Adayların üniversitede seçeceği bölüm ve üniversitenin ileride yapacakları iş başvurularında fark yaratacağının da altını çizen Şafak “Teknoloji sektöründe 2500’ü aşkın kişi istihdam eden bir holdingin İnsan Kaynakları yöneticisi olarak tercih yapacak adaylara önerim; üniversite tercihlerinde gerçekçi olunması. Öğrenciler teknoloji sektörünün getirdiği popülizme kapılmadan kendi ilgi alanlarını ve yeteneklerini değerlendirmeli. Genel olarak teknoloji sektöründe çalışacak adaylarda; araştırma becerisi, bilişsel esneklik, kritik düşünme, insan yönetimi, raporlama yeteneği, sayısal muhakeme, duygusal zekâ, süreç geliştirme ve planlama gibi yetkinlikler arıyoruz. Bu yetenekleri yetkinliğe dönüştürmeye istekli, sürekli değişim ve gelişime açık kişilerin teknoloji sektöründe katma değer yarattığını gözlemliyor, insan kaynağımızı bu vizyondaki kişilerden oluşturmaya özen gösteriyoruz.” dedi.

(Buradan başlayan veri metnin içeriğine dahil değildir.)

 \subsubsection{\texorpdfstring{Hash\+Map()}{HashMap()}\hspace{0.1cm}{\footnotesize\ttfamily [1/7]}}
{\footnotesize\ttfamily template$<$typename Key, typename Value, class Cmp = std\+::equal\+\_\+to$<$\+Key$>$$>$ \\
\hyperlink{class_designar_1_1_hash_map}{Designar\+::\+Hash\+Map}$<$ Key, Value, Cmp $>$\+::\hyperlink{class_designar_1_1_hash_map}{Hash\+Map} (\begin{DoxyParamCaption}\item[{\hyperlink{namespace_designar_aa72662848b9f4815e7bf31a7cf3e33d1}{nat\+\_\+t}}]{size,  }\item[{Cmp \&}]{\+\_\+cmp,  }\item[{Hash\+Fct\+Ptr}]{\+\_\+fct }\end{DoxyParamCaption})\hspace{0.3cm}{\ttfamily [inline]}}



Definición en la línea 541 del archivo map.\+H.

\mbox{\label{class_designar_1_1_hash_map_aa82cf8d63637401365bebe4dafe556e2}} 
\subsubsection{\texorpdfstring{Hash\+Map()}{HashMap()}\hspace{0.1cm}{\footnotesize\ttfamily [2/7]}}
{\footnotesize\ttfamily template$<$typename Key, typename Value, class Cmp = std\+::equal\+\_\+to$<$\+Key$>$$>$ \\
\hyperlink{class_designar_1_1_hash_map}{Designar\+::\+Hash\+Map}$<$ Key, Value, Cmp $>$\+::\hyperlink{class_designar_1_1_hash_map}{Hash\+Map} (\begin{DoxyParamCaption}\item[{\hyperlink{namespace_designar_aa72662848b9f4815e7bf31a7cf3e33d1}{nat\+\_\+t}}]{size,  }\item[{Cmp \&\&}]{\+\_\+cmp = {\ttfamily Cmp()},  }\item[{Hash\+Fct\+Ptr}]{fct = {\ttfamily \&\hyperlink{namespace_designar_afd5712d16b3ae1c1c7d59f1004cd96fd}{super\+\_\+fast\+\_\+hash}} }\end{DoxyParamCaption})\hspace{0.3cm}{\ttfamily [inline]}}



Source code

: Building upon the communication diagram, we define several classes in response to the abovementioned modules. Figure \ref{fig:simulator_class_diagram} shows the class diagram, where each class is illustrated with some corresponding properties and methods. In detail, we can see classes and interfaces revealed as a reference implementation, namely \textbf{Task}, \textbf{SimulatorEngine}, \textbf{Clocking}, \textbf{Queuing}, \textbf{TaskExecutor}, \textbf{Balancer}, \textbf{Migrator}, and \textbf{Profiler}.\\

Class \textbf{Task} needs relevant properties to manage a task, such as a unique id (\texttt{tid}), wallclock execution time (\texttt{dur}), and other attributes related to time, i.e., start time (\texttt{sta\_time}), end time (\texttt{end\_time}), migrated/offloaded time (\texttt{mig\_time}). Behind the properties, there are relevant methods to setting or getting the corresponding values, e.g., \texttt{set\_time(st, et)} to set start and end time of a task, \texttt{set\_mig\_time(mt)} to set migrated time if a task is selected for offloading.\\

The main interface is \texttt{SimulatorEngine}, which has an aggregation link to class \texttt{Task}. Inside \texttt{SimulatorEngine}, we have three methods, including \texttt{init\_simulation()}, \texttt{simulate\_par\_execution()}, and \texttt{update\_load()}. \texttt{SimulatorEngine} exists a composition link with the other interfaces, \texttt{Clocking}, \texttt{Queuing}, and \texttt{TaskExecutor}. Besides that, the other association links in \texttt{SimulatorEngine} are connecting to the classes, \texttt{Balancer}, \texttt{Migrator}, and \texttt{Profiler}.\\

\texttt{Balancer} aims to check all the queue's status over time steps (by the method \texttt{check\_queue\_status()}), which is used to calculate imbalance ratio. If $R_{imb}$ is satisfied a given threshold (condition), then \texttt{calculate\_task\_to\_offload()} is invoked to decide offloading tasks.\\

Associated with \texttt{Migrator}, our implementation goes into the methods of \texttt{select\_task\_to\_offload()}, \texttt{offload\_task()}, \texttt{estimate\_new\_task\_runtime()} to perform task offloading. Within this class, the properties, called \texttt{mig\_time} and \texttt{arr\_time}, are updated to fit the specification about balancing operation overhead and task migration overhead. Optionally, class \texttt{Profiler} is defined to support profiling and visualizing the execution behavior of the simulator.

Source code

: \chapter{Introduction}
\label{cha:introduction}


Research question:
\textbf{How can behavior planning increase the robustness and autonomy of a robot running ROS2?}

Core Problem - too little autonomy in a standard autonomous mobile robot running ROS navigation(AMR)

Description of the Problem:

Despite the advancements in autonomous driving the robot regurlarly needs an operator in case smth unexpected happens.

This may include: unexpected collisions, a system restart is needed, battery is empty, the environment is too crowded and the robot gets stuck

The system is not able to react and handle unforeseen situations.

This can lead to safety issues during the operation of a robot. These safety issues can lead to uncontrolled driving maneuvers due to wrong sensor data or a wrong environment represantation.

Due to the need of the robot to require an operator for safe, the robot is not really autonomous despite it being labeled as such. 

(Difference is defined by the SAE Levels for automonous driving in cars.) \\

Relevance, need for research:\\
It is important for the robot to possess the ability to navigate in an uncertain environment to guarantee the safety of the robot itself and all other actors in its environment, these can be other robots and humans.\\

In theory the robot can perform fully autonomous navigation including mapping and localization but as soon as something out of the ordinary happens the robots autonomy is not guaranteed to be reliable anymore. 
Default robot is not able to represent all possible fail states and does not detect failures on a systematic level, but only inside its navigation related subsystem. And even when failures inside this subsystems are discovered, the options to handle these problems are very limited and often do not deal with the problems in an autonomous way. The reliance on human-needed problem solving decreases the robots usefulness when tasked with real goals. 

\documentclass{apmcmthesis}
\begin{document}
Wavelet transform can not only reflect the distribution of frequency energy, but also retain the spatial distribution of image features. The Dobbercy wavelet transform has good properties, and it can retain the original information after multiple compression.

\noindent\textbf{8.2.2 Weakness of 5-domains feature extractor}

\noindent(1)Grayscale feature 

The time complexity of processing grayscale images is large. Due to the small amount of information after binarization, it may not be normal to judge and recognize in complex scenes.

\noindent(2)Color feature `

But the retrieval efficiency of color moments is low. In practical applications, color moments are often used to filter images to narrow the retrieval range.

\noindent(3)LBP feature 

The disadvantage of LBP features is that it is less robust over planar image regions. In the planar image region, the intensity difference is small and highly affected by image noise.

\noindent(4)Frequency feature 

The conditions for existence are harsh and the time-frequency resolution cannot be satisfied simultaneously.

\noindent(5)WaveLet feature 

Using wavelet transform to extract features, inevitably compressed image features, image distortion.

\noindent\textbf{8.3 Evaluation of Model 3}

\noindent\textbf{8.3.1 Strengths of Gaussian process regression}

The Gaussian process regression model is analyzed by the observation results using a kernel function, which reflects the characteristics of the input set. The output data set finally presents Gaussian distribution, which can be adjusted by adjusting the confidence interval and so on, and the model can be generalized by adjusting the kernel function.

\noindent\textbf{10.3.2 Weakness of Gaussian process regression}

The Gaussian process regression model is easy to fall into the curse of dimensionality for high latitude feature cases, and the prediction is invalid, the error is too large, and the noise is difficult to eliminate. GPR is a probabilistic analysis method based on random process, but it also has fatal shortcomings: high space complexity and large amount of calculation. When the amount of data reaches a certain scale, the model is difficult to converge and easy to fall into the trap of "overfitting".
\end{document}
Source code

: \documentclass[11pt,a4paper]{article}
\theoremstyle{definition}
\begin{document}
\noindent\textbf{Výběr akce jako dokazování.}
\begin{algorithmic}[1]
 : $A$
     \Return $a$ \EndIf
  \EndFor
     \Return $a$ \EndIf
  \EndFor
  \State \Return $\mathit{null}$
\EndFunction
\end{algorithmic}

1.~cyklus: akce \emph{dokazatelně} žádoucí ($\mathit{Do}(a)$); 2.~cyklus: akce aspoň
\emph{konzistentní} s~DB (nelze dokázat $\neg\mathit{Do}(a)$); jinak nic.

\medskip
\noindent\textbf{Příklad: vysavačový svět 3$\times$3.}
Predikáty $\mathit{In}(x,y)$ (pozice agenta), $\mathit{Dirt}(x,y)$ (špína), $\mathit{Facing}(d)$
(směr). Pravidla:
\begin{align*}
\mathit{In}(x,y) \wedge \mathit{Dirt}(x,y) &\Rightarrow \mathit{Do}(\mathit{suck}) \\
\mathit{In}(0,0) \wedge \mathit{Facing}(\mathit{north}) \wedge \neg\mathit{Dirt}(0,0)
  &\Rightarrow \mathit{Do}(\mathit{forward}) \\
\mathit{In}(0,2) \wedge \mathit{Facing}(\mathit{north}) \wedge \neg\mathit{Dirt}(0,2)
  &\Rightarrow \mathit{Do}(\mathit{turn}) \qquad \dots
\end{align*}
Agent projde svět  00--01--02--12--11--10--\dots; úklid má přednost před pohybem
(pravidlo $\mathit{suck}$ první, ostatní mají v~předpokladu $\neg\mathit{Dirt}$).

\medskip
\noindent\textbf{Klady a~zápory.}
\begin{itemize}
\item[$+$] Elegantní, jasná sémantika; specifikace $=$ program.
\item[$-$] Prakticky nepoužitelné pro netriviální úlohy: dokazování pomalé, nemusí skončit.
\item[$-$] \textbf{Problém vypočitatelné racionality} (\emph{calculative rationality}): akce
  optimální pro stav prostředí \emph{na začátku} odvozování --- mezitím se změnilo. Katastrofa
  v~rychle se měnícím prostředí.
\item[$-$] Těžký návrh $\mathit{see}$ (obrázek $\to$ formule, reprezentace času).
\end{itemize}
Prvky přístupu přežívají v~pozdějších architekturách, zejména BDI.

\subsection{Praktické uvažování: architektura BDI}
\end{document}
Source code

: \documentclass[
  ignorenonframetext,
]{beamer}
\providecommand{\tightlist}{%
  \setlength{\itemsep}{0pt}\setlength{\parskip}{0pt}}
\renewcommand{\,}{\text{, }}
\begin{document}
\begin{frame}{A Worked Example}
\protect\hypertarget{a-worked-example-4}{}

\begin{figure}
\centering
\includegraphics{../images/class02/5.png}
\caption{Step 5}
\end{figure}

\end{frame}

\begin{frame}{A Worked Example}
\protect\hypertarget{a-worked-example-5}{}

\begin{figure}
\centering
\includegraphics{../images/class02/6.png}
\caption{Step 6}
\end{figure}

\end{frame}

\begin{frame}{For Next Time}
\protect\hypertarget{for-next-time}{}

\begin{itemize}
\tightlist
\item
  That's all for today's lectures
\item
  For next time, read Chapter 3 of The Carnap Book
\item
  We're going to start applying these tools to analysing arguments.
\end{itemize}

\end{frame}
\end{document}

Artık Mühendislerden Yönetişim Yetkinliği de Bekleniyor

Yeni çağda eskiden beri süregelen mühendislik dallarında da beklentilerin değiştiğini ifade eden Arzu Şafak “Bugünün teknoloji çağında yapbozun önemli bir parçasını oluşturan bilgisayar mühendisliği, elektrik-elektronik mühendisliği gibi bölümler var olan popülaritesini artırmakla kalmıyor, sahip olunması gereken bilgi, beceri ve yetkinlikler de her geçen gün farklılaşıyor. Bu nedenle, iş gücü piyasasında rekabetin çok yoğun olduğu teknoloji sektöründe fark yaratmak isteyen öğrencilerimizin, iyi bir akademik eğitim almak kadar öğrenme ve gelişim odaklı olup çok boyutlu yönetişim yani yönlendirme, yönetme ve kontrol edebilme becerisine de sahip olması gerekiyor. Özetle teknoloji sektörü, temel bilgiler üzerine sürekli bir inşa sürecini içeren zamansız bir yolculuk. Yeniliklere ve sürekli öğrenmeye açık kişiler teknoloji odaklı bölümleri seçerse iş bulmakta zorluk yaşamayacak ve birçok rakibinin de önüne geçecektir. Üniversite yolundaki tüm adaylara başarılar dilerim.” dedi.